[DATA FOR PROCESSING]:
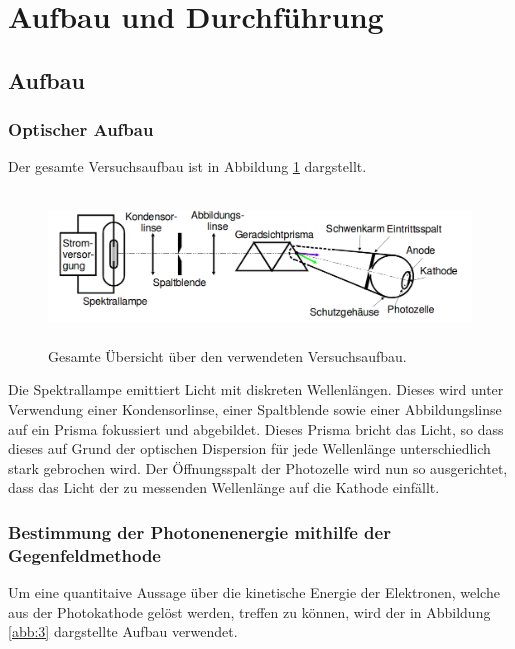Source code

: \section{Aufbau und Durchführung}
\subsection{Aufbau}
\label{sec:Aufbau}

\subsubsection{Optischer Aufbau}

Der gesamte Versuchsaufbau ist in Abbildung \ref{abb:2} dargstellt.
\begin{figure}
  \centering
  \includegraphics[height=4cm]{ressources/aufbau_2.png}
  \caption{Gesamte Übersicht über den verwendeten Versuchsaufbau. \cite{skript}}
  \label{abb:2}
\end{figure}

Die Spektrallampe emittiert Licht mit diskreten Wellenlängen. Dieses wird unter Verwendung einer Kondensorlinse, einer Spaltblende sowie einer Abbildungslinse auf ein Prisma fokussiert und abgebildet.
Dieses Prisma bricht das Licht, so dass dieses auf Grund der optischen Dispersion für jede Wellenlänge unterschiedlich stark gebrochen wird.
Der Öffnungsspalt der Photozelle wird nun so ausgerichtet, dass das Licht der zu messenden Wellenlänge auf die Kathode einfällt.

\subsubsection{Bestimmung der Photonenenergie mithilfe der Gegenfeldmethode}

Um eine quantitaive Aussage über die kinetische Energie der Elektronen, welche aus der Photokathode gelöst werden, treffen zu können, wird der in Abbildung \ref{abb:3} dargstellte Aufbau verwendet.

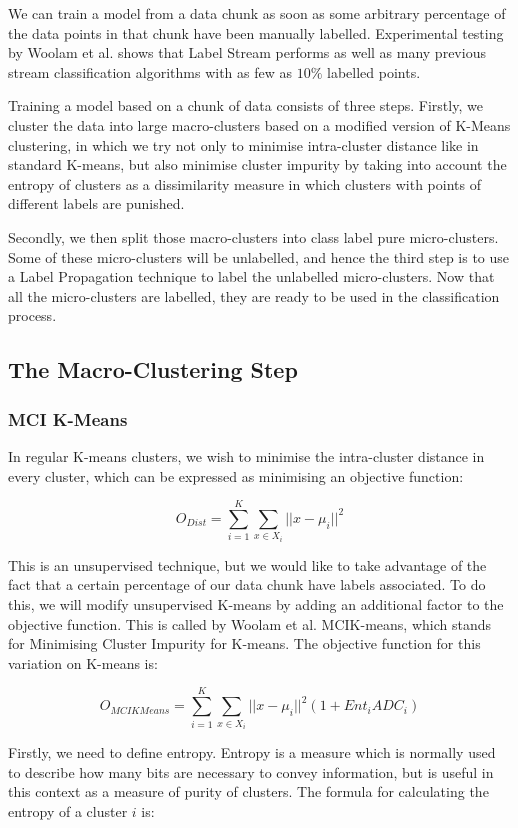 \documentclass[12pt,a4paper,oneside]{report}
\begin{document}
We can train a model from a data chunk as soon as some arbitrary percentage of the data points in that chunk have been manually labelled. Experimental testing by Woolam et al. shows that Label Stream performs as well as many previous stream classification algorithms with as few as \(10\%\) labelled points.\cite{LabStr}

Training a model based on a chunk of data consists of three steps. Firstly, we cluster the data into large macro-clusters based on a modified version of K-Means clustering, in which we try not only to minimise intra-cluster distance like in standard K-means, but also minimise cluster impurity by taking into account the entropy of clusters as a dissimilarity measure in which clusters with points of different labels are punished. 

Secondly, we then split those macro-clusters into class label pure micro-clusters. Some of these micro-clusters will be unlabelled, and hence the third step is to use a Label Propagation technique to label the unlabelled micro-clusters. Now that all the micro-clusters are labelled, they are ready to be used in the classification process. 

\subsection{The Macro-Clustering Step}

\subsubsection{MCI K-Means}
 In regular K-means clusters, we wish to minimise the intra-cluster distance in every cluster, which can be expressed  as minimising an objective function: 
 
 \[ O_{Dist} = \sum_{i=1}^K \sum_{x\in X_i}|| x - \mu_i||^2 \]
 
This is an unsupervised technique, but we would like to take advantage of the fact that a certain percentage of our data chunk have labels associated. To do this, we will modify unsupervised K-means by adding an additional factor to the objective function. This is called by Woolam et al. MCIK-means, which stands for Minimising Cluster Impurity for K-means. \cite{LabStr} The objective function for this variation on K-means is:
 
 \[ O_{MCIKMeans} = \sum_{i=1}^K \sum_{x\in X_i}|| x - \mu_i||^2(1 + Ent_iADC_i)\]
  
Firstly, we need to define entropy. Entropy is a measure which is normally used to describe how many bits are necessary to convey information, but is useful in this context as a measure of purity of clusters. The formula for calculating the entropy of a cluster \(i\) is:
 
\end{document}
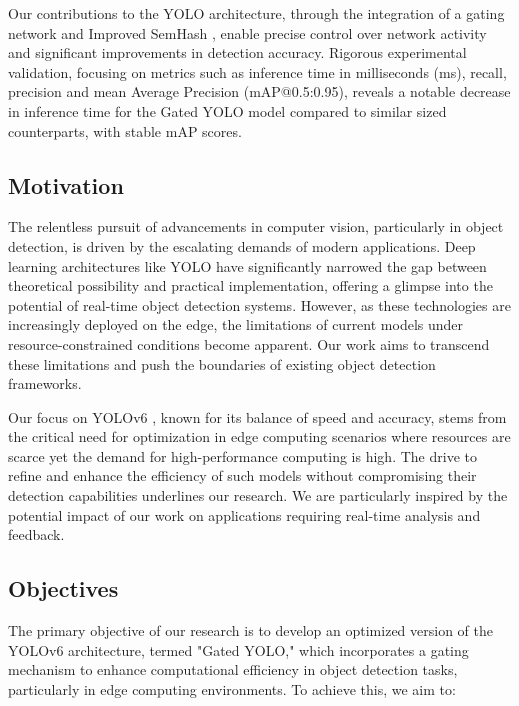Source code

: Our contributions to the YOLO architecture, through the integration of a gating network and Improved SemHash \cite{kaiser2018discrete}, enable precise control over network activity and significant improvements in detection accuracy. Rigorous experimental validation, focusing on metrics such as inference time in milliseconds (ms), recall, precision and mean Average Precision (mAP@0.5:0.95), reveals a notable decrease in inference time for the Gated YOLO model compared to similar sized counterparts, with stable mAP scores.

\subsection{Motivation}

The relentless pursuit of advancements in computer vision, particularly in object detection, is driven by the escalating demands of modern applications. Deep learning architectures like YOLO have significantly narrowed the gap between theoretical possibility and practical implementation, offering a glimpse into the potential of real-time object detection systems. However, as these technologies are increasingly deployed on the edge, the limitations of current models under resource-constrained conditions become apparent. Our work aims to transcend these limitations and push the boundaries of existing object detection frameworks.

Our focus on YOLOv6 \cite{li2022yolov6,li2023yolov6}, known for its balance of speed and accuracy, stems from the critical need for optimization in edge computing scenarios where resources are scarce yet the demand for high-performance computing is high. The drive to refine and enhance the efficiency of such models without compromising their detection capabilities underlines our research. We are particularly inspired by the potential impact of our work on applications requiring real-time analysis and feedback.

\subsection{Objectives}

The primary objective of our research is to develop an optimized version of the YOLOv6 \cite{li2022yolov6,li2023yolov6} architecture, termed "Gated YOLO," which incorporates a gating mechanism to enhance computational efficiency in object detection tasks, particularly in edge computing environments. To achieve this, we aim to:

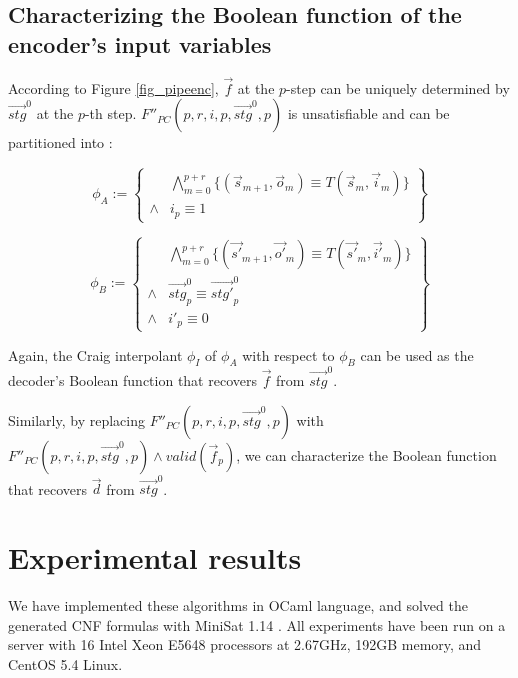 \documentclass[runningheads,a4paper,orivec]{llncs}
\begin{document}
\subsection{Characterizing the Boolean function of the encoder's input variables}

According to Figure \ref{fig_pipeenc},
$\vec{f}$ at the $p$-step can be uniquely determined by $\vec{stg}^0$ at the $p$-th step.
$F''_{PC}(p,r,i,p,\vec{stg}^0,p)$ is unsatisfiable and can be partitioned into :

\begin{equation}
\phi_A:=
\left\{
\begin{array}{cc}
&\bigwedge_{m=0}^{p+r}
\{
(\vec{s}_{m+1},\vec{o}_m)\equiv T(\vec{s}_m,\vec{i}_m)
\}
\\
\wedge& i_{p}\equiv 1 
\end{array}
\right\}
\end{equation}

\begin{equation}
\phi_B:=
\left\{
\begin{array}{cc}
&\bigwedge_{m=0}^{p+r}
\{
(\vec{s'}_{m+1},\vec{o'}_m)\equiv T(\vec{s'}_m,\vec{i'}_m)
\}
\\
\wedge&\vec{stg}^0_p\equiv \vec{stg'}^0_p \\
\wedge& i'_{p}\equiv 0 
\end{array}
\right\}
\end{equation}

Again,
the Craig interpolant $\phi_I$ of $\phi_A$ with respect to $\phi_B$ 
can be used as the decoder's Boolean function that recovers $\vec{f}$ from $\vec{stg}^0$.

Similarly,
by replacing $F''_{PC}(p,r,i,p,\vec{stg}^0,p)$ with $F''_{PC}(p,r,i,p,\vec{stg}^0,p)\wedge valid(\vec{f}_p)$,
we can characterize the Boolean function that recovers $\vec{d}$ from $\vec{stg}^0$.



\section{Experimental results}\label{sec_exp}
We have implemented these algorithms in OCaml language,
and solved the generated CNF formulas with MiniSat 1.14 \cite{EXTSAT}.
All experiments have been run on a server with 16 Intel Xeon E5648 processors at 2.67GHz, 
192GB memory, and CentOS 5.4 Linux.
\end{document}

[THE PROBLEM]:
Whenever a line includes the word "minimise", pull it out of the entries.

[RESPONSE TO THIS EXERCISE]:
Training a model based on a chunk of data consists of three steps. Firstly, we cluster the data into large macro-clusters based on a modified version of K-Means clustering, in which we try not only to minimise intra-cluster distance like in standard K-means, but also minimise cluster impurity by taking into account the entropy of clusters as a dissimilarity measure in which clusters with points of different labels are punished. 
 In regular K-means clusters, we wish to minimise the intra-cluster distance in every cluster, which can be expressed  as minimising an objective function: 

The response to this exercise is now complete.